And it’s here we must join him—sink into him—although how we will ever con the vantage of Roland’s heart at such a moment as this, when the single-minded goal of his lifetime at last comes in sight, is more than this poor excuse for a storyman can ever tell. Some moments are beyond imagination.
TWO
Roland glanced up quickly as he topped the hill, not because he expected trouble but because the habit was too deeply ingrained to break.
But even then Roland knew it wasn’t so. What he’d seen was not to either side of the Tower Road, but dead ahead.

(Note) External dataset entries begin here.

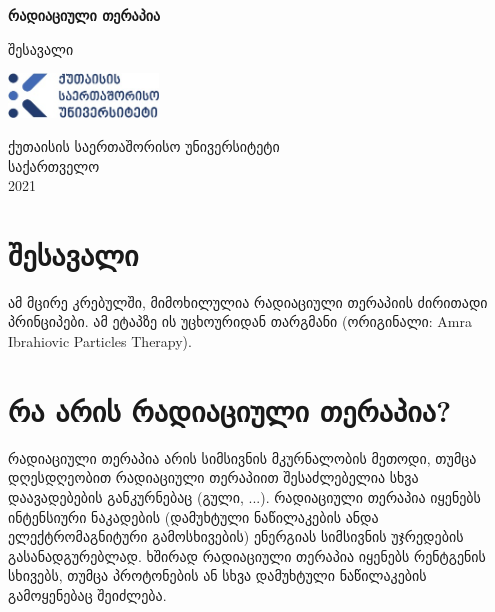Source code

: \documentclass[12pt,a4paper,]{report}
\begin{document}
\begin{titlepage}
   \begin{center}
       \vspace*{1cm}

       \textbf{რადიაციული თერაპია}

       \vspace{0.5cm}
        შესავალი
            
       \vspace{1.5cm}

       \textbf{}

       \vfill
            
            
       \vspace{0.8cm}
     
       \includegraphics[width=0.3\textwidth]{images/kiu_logo}
            
       ქუთაისის საერთაშორისო უნივერსიტეტი\\
       საქართველო\\
       2021
            
   \end{center}
\end{titlepage}

\tableofcontents

\chapter{შესავალი}
ამ მცირე კრებულში, მიმოხილულია რადიაციული თერაპიის ძირითადი პრინციპები. ამ ეტაპზე ის უცხოურიდან თარგმანი (ორიგინალი: Amra Ibrahiovic Particles Therapy). 

\pagebreak

\chapter{რა არის რადიაციული თერაპია?}
რადიაციული თერაპია არის სიმსივნის მკურნალობის მეთოდი, თუმცა დღესდღეობით რადიაციული თერაპიით შესაძლებელია სხვა დაავადებების განკურნებაც (გული, ...). რადიაციული თერაპია იყენებს ინტენსიური ნაკადების (დამუხტული ნაწილაკების ანდა ელექტრომაგნიტური გამოსხივების) ენერგიას სიმსივნის უჯრედების გასანადგურებლად. ხშირად რადიაციული თერაპია იყენებს რენტგენის სხივებს, თუმცა პროტონების ან სხვა დამუხტული ნაწილაკების გამოყენებაც შეიძლება.
\end{document}
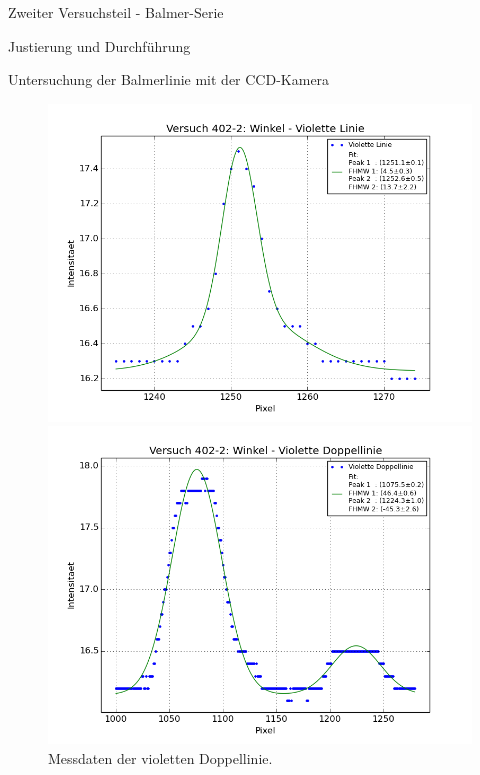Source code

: \documentclass[pdftex, a4paper,11pt, twoside, ngerman]{report}
\begin{document}
\begin{chapter}{Zweiter Versuchsteil - Balmer-Serie}
\begin{section}{Justierung und Durchführung}
\begin{subsection}{Untersuchung der Balmerlinie mit der CCD-Kamera}
\begin{figure}[ht!]
        \begin{minipage}{0.48\textwidth}
          \centering
          \includegraphics[width=\textwidth]
              {Figures/Versuch402_2_VioletteLinie.png}
          \caption{Messdaten der violette Linie.}
          \label{fig:Versuch402_2_VioletteLinie}
        \end{minipage}\quad
        \begin{minipage}{0.48\textwidth}
          \centering
          \includegraphics[width=\textwidth]
              {Figures/Versuch402_2_VioletteDoppellinie.png}
          \caption{Messdaten der violetten Doppellinie.}
          \label{fig:Versuch402_2_VioletteDoppellinie}
        \end{minipage}
      \end{figure}


\end{subsection}
\end{section}
\end{chapter}
\end{document}
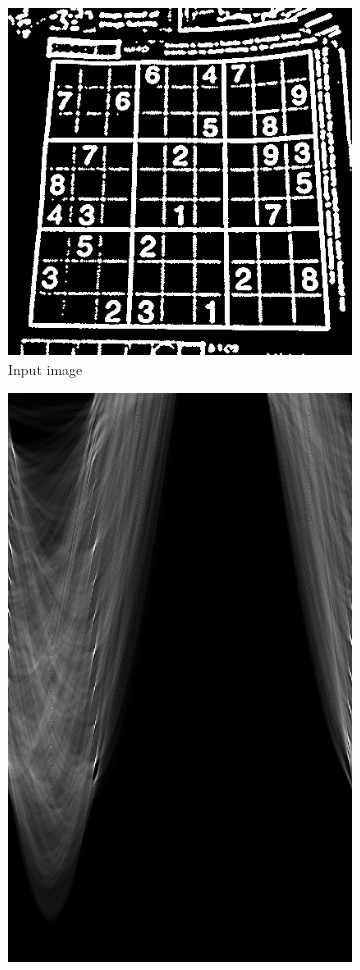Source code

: \begin{figure}
    \begin{subfigure}{0.3\textwidth}
        \includegraphics[width=\linewidth] {../../test/threshold/1.jpg}
        \caption{Input image}\label{fig:sht_example:a}
    \end{subfigure}\hfill
    \begin{subfigure}{0.3\textwidth}
        \centering
        \includegraphics[height=\linewidth] {../../packages/js-benchmarks/img/seq.png}

\end{subfigure}
\end{figure}
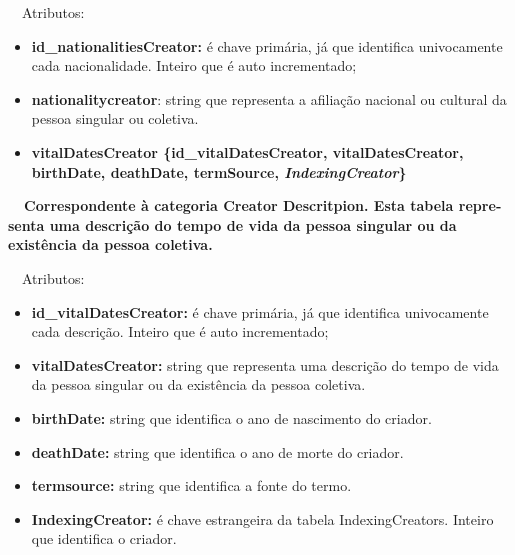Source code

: \documentclass[letterpaper]{article}
\newcommand\textstyleStrongEmphasis[1]{\textbf{#1}}
\newcommand\liststyleLi{%
\renewcommand\labelitemi{{\textbullet}}
\renewcommand\labelitemii{[27A2?]}
\renewcommand\labelitemiii{{\textbullet}}
\renewcommand\labelitemiv{{\textbullet}}
}
\newcommand\liststyleLxiii{%
\renewcommand\labelitemi{[27A2?]}
\renewcommand\labelitemii{[27A2?]}
\renewcommand\labelitemiii{[27A2?]}
\renewcommand\labelitemiv{[27A2?]}
}
\newcommand\liststyleLxiv{%
\renewcommand\labelitemi{[27A2?]}
\renewcommand\labelitemii{[27A2?]}
\renewcommand\labelitemiii{[27A2?]}
\renewcommand\labelitemiv{[27A2?]}
}
\begin{document}
\bigskip

{
\ \ Atributos:}

\liststyleLxiii
\begin{itemize}
\item {
\textbf{id\_nationalitiesCreator:} \'e chave prim\'aria, j\'a que
identifica univocamente cada nacionalidade. Inteiro que \'e auto
incrementado;}
\item {
\textbf{nationalitycreator}: string que representa a afilia\c{c}\~ao
nacional ou cultural da pessoa singular ou coletiva.}


\bigskip
\end{itemize}
\liststyleLi
\begin{itemize}
\item {\bfseries
vitalDatesCreator\textmd{ \{}\textmd{id\_vitalDatesCreator}\textmd{,
vitalDatesCreator, birthDate, deathDate, termSource,
}\textmd{\textit{IndexingCreator}}\textmd{\}}}
\end{itemize}
{\bfseries
\foreignlanguage{english}{\ \ }\foreignlanguage{english}{\textmd{Correspondente
\`a categoria
}}\textstyleStrongEmphasis{\foreignlanguage{english}{Creator
Descritpion}}\foreignlanguage{english}{\textmd{. Esta
}}\textstyleStrongEmphasis{\foreignlanguage{english}{\textmd{tabela}}}\foreignlanguage{english}{\textmd{
representa uma descri\c{c}\~ao do tempo de vida da pessoa singular ou
da exist\^encia da pessoa coletiva.}}}


\bigskip

{
\ \ Atributos:}

\liststyleLxiv
\begin{itemize}
\item {
\textbf{id\_vitalDatesCreator: }\'e chave prim\'aria, j\'a que
identifica univocamente cada descri\c{c}\~ao. Inteiro que \'e auto
incrementado;}
\item {
\textbf{vitalDatesCreator: }string que representa uma descri\c{c}\~ao do
tempo de vida da pessoa singular ou da exist\^encia da pessoa
coletiva.}
\item {
\textbf{birthDate:} string que identifica o ano de nascimento do
criador.}
\item {
\textbf{deathDate:} string que identifica o ano de morte do criador.}
\item {
\textbf{termsource: }string que identifica a fonte do termo.}
\item {
\textbf{IndexingCreator}\textbf{:} \'e chave estrangeira da tabela
IndexingCreators. Inteiro que identifica o criador.}
\end{itemize}
\end{document}
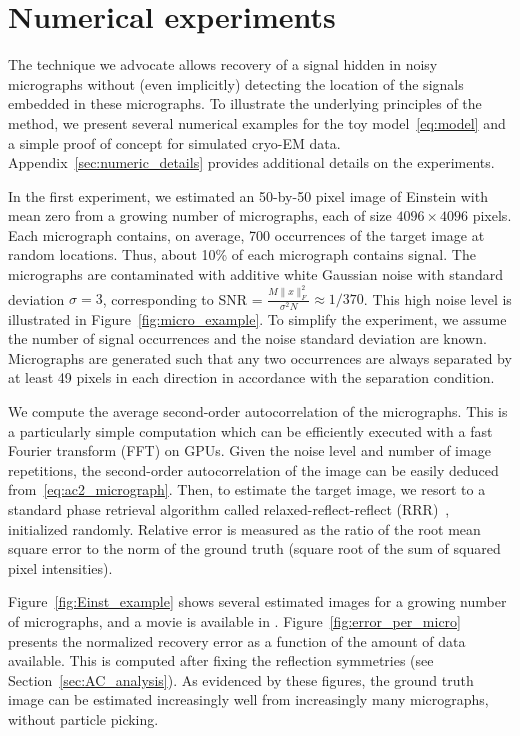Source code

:\documentclass[9pt,twocolumn,twoside,lineno]{pnas-new}
\begin{document}
\section{Numerical experiments}



The technique we advocate allows recovery of a signal hidden in noisy micrographs without (even implicitly)  detecting the location  of the signals embedded in these micrographs. To illustrate the underlying principles of the method, we present several numerical examples for the toy model~\eqref{eq:model} and a simple proof of concept for simulated cryo-EM data.  Appendix~\ref{sec:numeric_details} provides additional details on the experiments.

In the first experiment, we estimated 
an 50-by-50 pixel image of Einstein with mean zero from a growing number of micrographs, each of size $4096\times 4096$ pixels. Each micrograph contains, on average, 700 occurrences of the target image at random locations. 
Thus, about 10\% of each micrograph contains signal. The micrographs are contaminated with additive white Gaussian noise with standard deviation $\sigma=3$,  corresponding  to SNR = $\frac{M\|x\|_F^2} {\sigma^2N} \approx1/370$. This high noise level is illustrated in Figure~\ref{fig:micro_example}. 
To simplify the experiment, we assume the number of signal occurrences and the noise standard deviation are known. Micrographs are generated such that any two occurrences are always separated by at least 49 pixels in each direction in accordance with the separation condition. %

We compute the average second-order autocorrelation of the micrographs. This is a particularly simple computation which can be efficiently executed with a fast Fourier transform (FFT) on GPUs. Given the noise level and number of image repetitions, the second-order autocorrelation of the image can be easily deduced from~\eqref{eq:ac2_micrograph}.  Then, to estimate the target image, we resort to a standard phase retrieval algorithm called relaxed-reflect-reflect (RRR)~\cite{elser2017rrr}, initialized randomly.
Relative error is measured as the ratio of the root mean square error to the norm of the ground truth (square root of the sum of squared pixel intensities).

Figure~\ref{fig:Einst_example} shows several estimated images for a growing number of micrographs, and a movie is available in . Figure~\ref{fig:error_per_micro} presents the normalized recovery error as a function of the amount of data available.  This is computed after fixing the reflection symmetries (see Section~\ref{sec:AC_analysis}). As evidenced by these figures, the ground truth image can be estimated increasingly well from increasingly many micrographs, without particle picking.
\end{document}
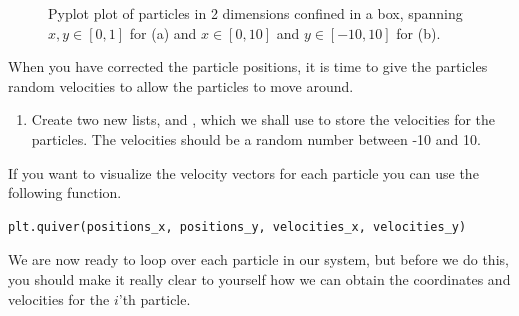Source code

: \documentclass{article}
\begin{document}
\begin{figure}[htb]
  \centering
  \caption{
    Pyplot plot of particles in 2 dimensions confined in a box, spanning $x, y \in [0,1]$ for (a) and $x \in [0,10]$ and $y \in [-10,10]$ for (b).
  }
\end{figure}

\newpage

When you have corrected the particle positions, it is time to give the particles random velocities to allow the particles to move around.

\begin{enumerate}[resume]
    \item Create two new lists,  and , which we shall use to store the velocities for the particles.
    The velocities should be a random number between -10 and 10.
\end{enumerate}

If you want to visualize the velocity vectors for each particle you can use the following function.\\

\begin{lstlisting}
plt.quiver(positions_x, positions_y, velocities_x, velocities_y)
\end{lstlisting}

We are now ready to loop over each particle in our system, but before we do this, you should make it really clear to yourself how we can obtain the coordinates and velocities for the $i$'th particle.
\end{document}

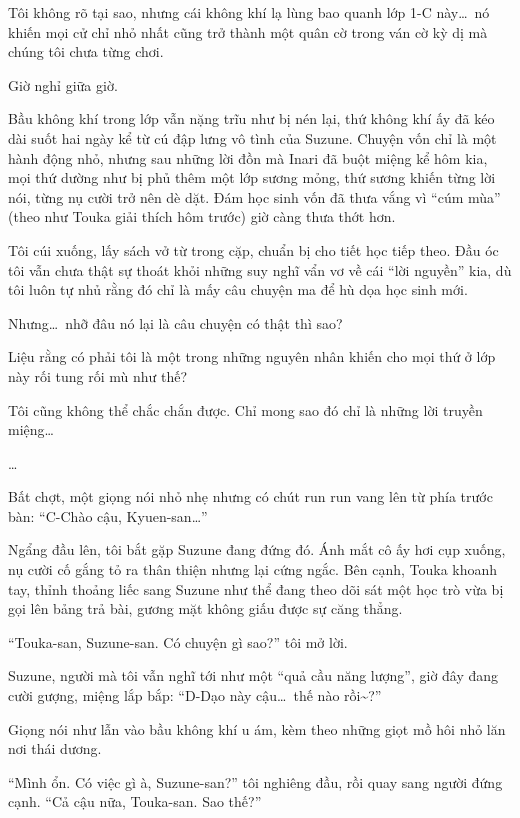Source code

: \documentclass[../main.tex]{subfiles}
\begin{document}
Tôi không rõ tại sao, nhưng cái không khí lạ lùng bao quanh lớp 1-C này\dots\ nó khiến mọi cử chỉ nhỏ nhất cũng trở thành một quân cờ trong ván cờ kỳ dị mà chúng tôi chưa từng chơi.

\ct

Giờ nghỉ giữa giờ.

Bầu không khí trong lớp vẫn nặng trĩu như bị nén lại, thứ không khí ấy đã kéo dài suốt hai ngày kể từ cú đập lưng vô tình của Suzune. Chuyện vốn chỉ là một hành động nhỏ, nhưng sau những lời đồn mà Inari đã buột miệng kể hôm kia, mọi thứ dường như bị phủ thêm một lớp sương mỏng, thứ sương khiến từng lời nói, từng nụ cười trở nên dè dặt. Đám học sinh vốn đã thưa vắng vì ``cúm mùa'' (theo như Touka giải thích hôm trước) giờ càng thưa thớt hơn.

Tôi cúi xuống, lấy sách vở từ trong cặp, chuẩn bị cho tiết học tiếp theo. Đầu óc tôi vẫn chưa thật sự thoát khỏi những suy nghĩ vẩn vơ về cái ``lời nguyền'' kia, dù tôi luôn tự nhủ rằng đó chỉ là mấy câu chuyện ma để hù dọa học sinh mới.

Nhưng\dots\ nhỡ đâu nó lại là câu chuyện có thật thì sao?

Liệu rằng có phải tôi là một trong những nguyên nhân khiến cho mọi thứ ở lớp này rối tung rối mù như thế?

Tôi cũng không thể chắc chắn được. Chỉ mong sao đó chỉ là những lời truyền miệng\dots

\dots

Bất chợt, một giọng nói nhỏ nhẹ nhưng có chút run run vang lên từ phía trước bàn: ``C-Chào cậu, Kyuen-san\dots''

Ngẩng đầu lên, tôi bắt gặp Suzune đang đứng đó. Ánh mắt cô ấy hơi cụp xuống, nụ cười cố gắng tỏ ra thân thiện nhưng lại cứng ngắc. Bên cạnh, Touka khoanh tay, thỉnh thoảng liếc sang Suzune như thể đang theo dõi sát một học trò vừa bị gọi lên bảng trả bài, gương mặt không giấu được sự căng thẳng.


``Touka-san, Suzune-san. Có chuyện gì sao?'' tôi mở lời.

Suzune, người mà tôi vẫn nghĩ tới như một ``quả cầu năng lượng'', giờ đây đang cười gượng, miệng lắp bắp: ``D-Dạo này cậu\dots\ thế nào rồi\~{}?''

Giọng nói như lẫn vào bầu không khí u ám, kèm theo những giọt mồ hôi nhỏ lăn nơi thái dương.

``Mình ổn. Có việc gì à, Suzune-san?'' tôi nghiêng đầu, rồi quay sang người đứng cạnh. ``Cả cậu nữa, Touka-san. Sao thế?''
\end{document}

He looked up again, hearing his neck creak like hinges in an old door, and there, still miles ahead but now visible on the horizon, real as roses, was the top of the Dark Tower. That which he had seen in a thousand dreams he now saw with his living eyes. Sixty or eighty yards ahead, the road rose to a higher hill with an ancient Speaking Ring moldering in the ivy and honeysuckle on one side and a grove of ironwood trees on the other. At the center of this near horizon, the black shape rose in the near distance, blotting out a tiny portion of the blue sky.
Patrick came to a stop beside Roland and made one of his hooting sounds.
“Do you see it?” Roland asked. His voice was dusty, cracked with amazement. Then, before Patrick could answer, the gunslinger pointed to what the boy wore around his neck. In the end, the binoculars had been the only item in Mordred’s little bit of gunna worth taking.
“Give them over, Pat.”
Patrick did, willingly enough. Roland raised them to his eyes, made a minute adjustment to the knurled focus knob, and then caught his breath as the top of the Tower sprang into view, seemingly close enough to touch. How much was visible over the horizon? How much was he looking at? Twenty feet? Perhaps as much as fifty? He didn’t know, but he could see at least three of the narrow slit-windows which ascended the Tower’s barrel in a spiral, and he could see the oriel window at the top, its many colors blazing in the spring sunshine, the black center seeming to peer back down the binoculars at him like the very Eye of Todash.
Patrick hooted and held out a hand for the binoculars. He wanted his own look, and Roland handed the glasses over without a murmur. He felt light-headed, not really there. It occurred to him that he had sometimes felt like that in the weeks before his battle with Cort, as though he were a dream or a moonbeam. He had sensed something coming, some vast change, and that was what he felt now.
He waited for the disappointment this thought surely presaged—the letdown. It didn’t come. What he felt instead was a queer, soaring brightness that seemed to begin in his mind and then spread to his muscles. For the first time since setting out at mid-morning, thoughts of Oy and Susannah left his mind. He felt free.
Patrick lowered the binoculars. When he turned to Roland, his face was excited. He pointed to the black thumb jutting above the horizon and hooted.
“Yes,” Roland said. “Someday, in some world, some version of you will paint it, along with Llamrei, Arthur Eld’s horse. That I know, for I’ve seen the proof. As for now, it’s where we must go.”
Patrick hooted again, then pulled a long face. He put his hands to his temples and swayed his head back and forth, like someone who has a terrible headache.
“Yes,” Roland said. “I’m afraid, too. But there’s no help for it. I have to go there. Would you stay here, Patrick? Stay and wait for me? If you would, I give you leave to do so.”
Patrick shook his head at once. And, just in case Roland didn’t take the point, the mute boy seized his arm in a hard grip. The right hand, the one with which he drew, was like iron.